▶ _Work to be completed_
Return the records that follow, unchanged and complete.

▶ _Data section_
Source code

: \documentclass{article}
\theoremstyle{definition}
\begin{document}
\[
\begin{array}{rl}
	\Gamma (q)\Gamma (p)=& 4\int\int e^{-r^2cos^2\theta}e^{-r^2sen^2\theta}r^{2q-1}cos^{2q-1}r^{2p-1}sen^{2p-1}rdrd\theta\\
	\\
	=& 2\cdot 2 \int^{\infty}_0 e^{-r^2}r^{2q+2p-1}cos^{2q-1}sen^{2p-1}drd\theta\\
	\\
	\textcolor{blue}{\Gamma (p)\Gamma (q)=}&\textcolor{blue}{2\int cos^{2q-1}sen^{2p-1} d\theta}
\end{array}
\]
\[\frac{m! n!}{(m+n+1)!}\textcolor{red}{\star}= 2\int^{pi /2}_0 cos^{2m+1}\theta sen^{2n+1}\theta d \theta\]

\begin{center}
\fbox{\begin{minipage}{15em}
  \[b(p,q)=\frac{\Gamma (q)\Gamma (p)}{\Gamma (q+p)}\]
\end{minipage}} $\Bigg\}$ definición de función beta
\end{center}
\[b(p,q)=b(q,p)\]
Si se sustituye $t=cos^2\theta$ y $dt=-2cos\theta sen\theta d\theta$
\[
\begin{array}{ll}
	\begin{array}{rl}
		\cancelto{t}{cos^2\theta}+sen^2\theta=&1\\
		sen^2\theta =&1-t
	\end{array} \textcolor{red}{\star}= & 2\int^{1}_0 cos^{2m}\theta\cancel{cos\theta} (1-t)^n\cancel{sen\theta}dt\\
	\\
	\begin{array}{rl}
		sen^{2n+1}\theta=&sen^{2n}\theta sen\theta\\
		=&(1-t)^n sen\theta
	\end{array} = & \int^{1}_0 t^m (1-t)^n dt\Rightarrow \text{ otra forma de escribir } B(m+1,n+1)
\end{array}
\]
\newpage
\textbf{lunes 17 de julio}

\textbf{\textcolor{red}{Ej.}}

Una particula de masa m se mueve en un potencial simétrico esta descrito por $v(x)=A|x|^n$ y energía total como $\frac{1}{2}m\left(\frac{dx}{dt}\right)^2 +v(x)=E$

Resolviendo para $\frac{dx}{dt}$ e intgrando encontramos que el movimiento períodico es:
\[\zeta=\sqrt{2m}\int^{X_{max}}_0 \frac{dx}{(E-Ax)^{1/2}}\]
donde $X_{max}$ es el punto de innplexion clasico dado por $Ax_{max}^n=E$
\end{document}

▶ _Solved problem_
Source code

: \documentclass{article}
\theoremstyle{definition}
\begin{document}
\[
\begin{array}{rl}
	\Gamma (q)\Gamma (p)=& 4\int\int e^{-r^2cos^2\theta}e^{-r^2sen^2\theta}r^{2q-1}cos^{2q-1}r^{2p-1}sen^{2p-1}rdrd\theta\\
	\\
	=& 2\cdot 2 \int^{\infty}_0 e^{-r^2}r^{2q+2p-1}cos^{2q-1}sen^{2p-1}drd\theta\\
	\\
	\textcolor{blue}{\Gamma (p)\Gamma (q)=}&\textcolor{blue}{2\int cos^{2q-1}sen^{2p-1} d\theta}
\end{array}
\]
\[\frac{m! n!}{(m+n+1)!}\textcolor{red}{\star}= 2\int^{pi /2}_0 cos^{2m+1}\theta sen^{2n+1}\theta d \theta\]

\begin{center}
\fbox{\begin{minipage}{15em}
  \[b(p,q)=\frac{\Gamma (q)\Gamma (p)}{\Gamma (q+p)}\]
\end{minipage}} $\Bigg\}$ definición de función beta
\end{center}
\[b(p,q)=b(q,p)\]
Si se sustituye $t=cos^2\theta$ y $dt=-2cos\theta sen\theta d\theta$
\[
\begin{array}{ll}
	\begin{array}{rl}
		\cancelto{t}{cos^2\theta}+sen^2\theta=&1\\
		sen^2\theta =&1-t
	\end{array} \textcolor{red}{\star}= & 2\int^{1}_0 cos^{2m}\theta\cancel{cos\theta} (1-t)^n\cancel{sen\theta}dt\\
	\\
	\begin{array}{rl}
		sen^{2n+1}\theta=&sen^{2n}\theta sen\theta\\
		=&(1-t)^n sen\theta
	\end{array} = & \int^{1}_0 t^m (1-t)^n dt\Rightarrow \text{ otra forma de escribir } B(m+1,n+1)
\end{array}
\]
\newpage
\textbf{lunes 17 de julio}

\textbf{\textcolor{red}{Ej.}}

Una particula de masa m se mueve en un potencial simétrico esta descrito por $v(x)=A|x|^n$ y energía total como $\frac{1}{2}m\left(\frac{dx}{dt}\right)^2 +v(x)=E$

Resolviendo para $\frac{dx}{dt}$ e intgrando encontramos que el movimiento períodico es:
\[\zeta=\sqrt{2m}\int^{X_{max}}_0 \frac{dx}{(E-Ax)^{1/2}}\]
donde $X_{max}$ es el punto de innplexion clasico dado por $Ax_{max}^n=E$
\end{document}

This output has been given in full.